TASK ITEM: Nothing but the lines from the one containing "## Defined in" through the last line of the data below should be returned, each copied exactly.

--- RAW DATA Enclosed Below ---

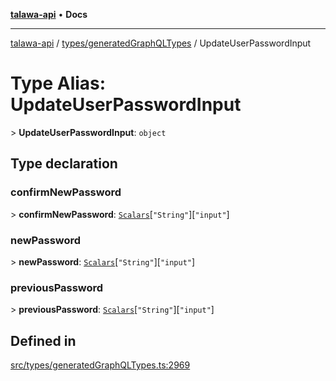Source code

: [**talawa-api**](../../../README.md) • **Docs**

***

[talawa-api](../../../modules.md) / [types/generatedGraphQLTypes](../README.md) / UpdateUserPasswordInput

# Type Alias: UpdateUserPasswordInput

\> **UpdateUserPasswordInput**: `object`

## Type declaration

### confirmNewPassword

\> **confirmNewPassword**: [`Scalars`](Scalars.md)\[`"String"`\]\[`"input"`\]

### newPassword

\> **newPassword**: [`Scalars`](Scalars.md)\[`"String"`\]\[`"input"`\]

### previousPassword

\> **previousPassword**: [`Scalars`](Scalars.md)\[`"String"`\]\[`"input"`\]

## Defined in

[src/types/generatedGraphQLTypes.ts:2969](https://github.com/PalisadoesFoundation/talawa-api/blob/a6e7ac91b581c9109559657faf0f934f3eb41fe7/src/types/generatedGraphQLTypes.ts#L2969)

--- End of Enclosed RAW DATA ---

SOLUTION TO THE PROBLEM:
## Defined in

[src/types/generatedGraphQLTypes.ts:2969](https://github.com/PalisadoesFoundation/talawa-api/blob/a6e7ac91b581c9109559657faf0f934f3eb41fe7/src/types/generatedGraphQLTypes.ts#L2969)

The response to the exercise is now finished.